**EXERCISE DETAILS:**
Before writing anything, find the line that contains "### Deployment", then retype the entries below exactly from their first line through that one, without pictures.

Stored dataset items
________________

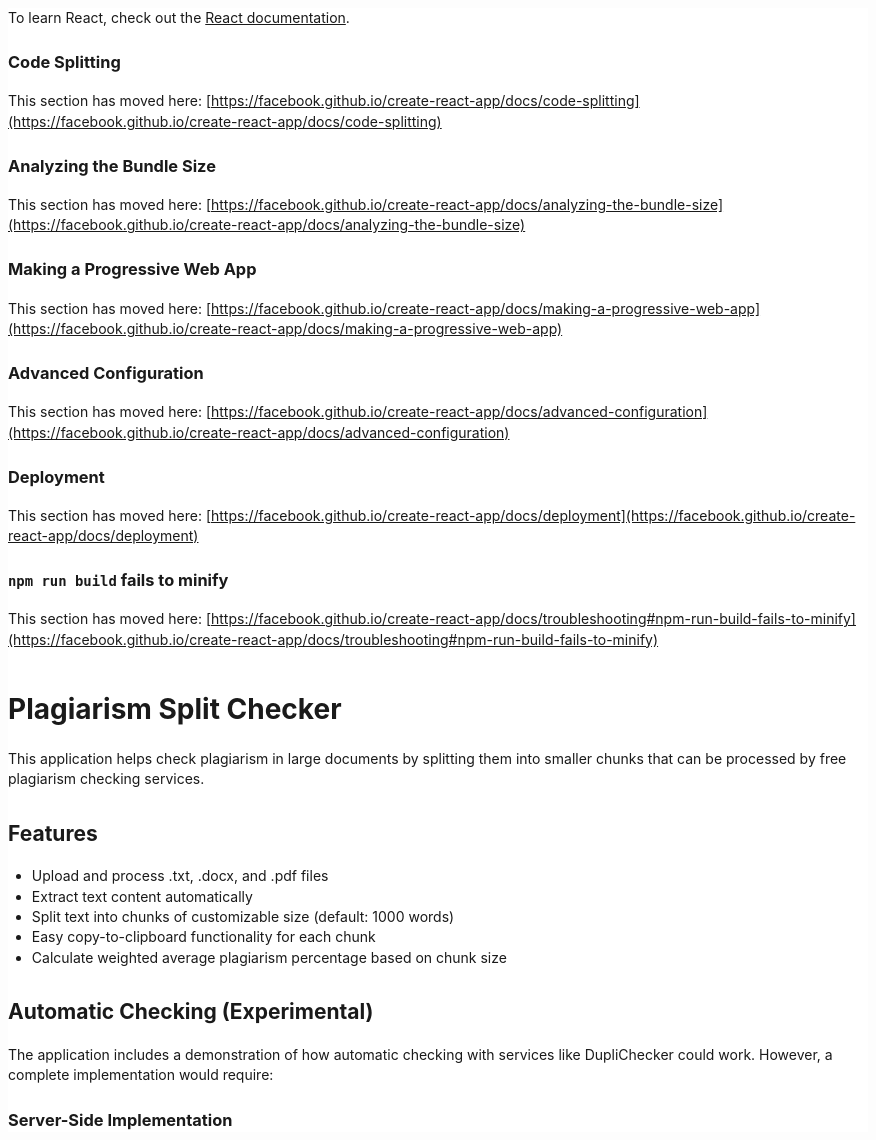 To learn React, check out the [React documentation](https://reactjs.org/).

### Code Splitting

This section has moved here: [https://facebook.github.io/create-react-app/docs/code-splitting](https://facebook.github.io/create-react-app/docs/code-splitting)

### Analyzing the Bundle Size

This section has moved here: [https://facebook.github.io/create-react-app/docs/analyzing-the-bundle-size](https://facebook.github.io/create-react-app/docs/analyzing-the-bundle-size)

### Making a Progressive Web App

This section has moved here: [https://facebook.github.io/create-react-app/docs/making-a-progressive-web-app](https://facebook.github.io/create-react-app/docs/making-a-progressive-web-app)

### Advanced Configuration

This section has moved here: [https://facebook.github.io/create-react-app/docs/advanced-configuration](https://facebook.github.io/create-react-app/docs/advanced-configuration)

### Deployment

This section has moved here: [https://facebook.github.io/create-react-app/docs/deployment](https://facebook.github.io/create-react-app/docs/deployment)

### `npm run build` fails to minify

This section has moved here: [https://facebook.github.io/create-react-app/docs/troubleshooting#npm-run-build-fails-to-minify](https://facebook.github.io/create-react-app/docs/troubleshooting#npm-run-build-fails-to-minify)

# Plagiarism Split Checker

This application helps check plagiarism in large documents by splitting them into smaller chunks that can be processed by free plagiarism checking services.

## Features

- Upload and process .txt, .docx, and .pdf files
- Extract text content automatically
- Split text into chunks of customizable size (default: 1000 words)
- Easy copy-to-clipboard functionality for each chunk
- Calculate weighted average plagiarism percentage based on chunk size

## Automatic Checking (Experimental)

The application includes a demonstration of how automatic checking with services like DupliChecker could work. However, a complete implementation would require:

### Server-Side Implementation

________________

**YOUR RESPONSE:**
 To learn React, check out the [React documentation](https://reactjs.org/).

### Code Splitting

This section has moved here: [https://facebook.github.io/create-react-app/docs/code-splitting](https://facebook.github.io/create-react-app/docs/code-splitting)

### Analyzing the Bundle Size

This section has moved here: [https://facebook.github.io/create-react-app/docs/analyzing-the-bundle-size](https://facebook.github.io/create-react-app/docs/analyzing-the-bundle-size)

### Making a Progressive Web App

This section has moved here: [https://facebook.github.io/create-react-app/docs/making-a-progressive-web-app](https://facebook.github.io/create-react-app/docs/making-a-progressive-web-app)

### Advanced Configuration

This section has moved here: [https://facebook.github.io/create-react-app/docs/advanced-configuration](https://facebook.github.io/create-react-app/docs/advanced-configuration)

### Deployment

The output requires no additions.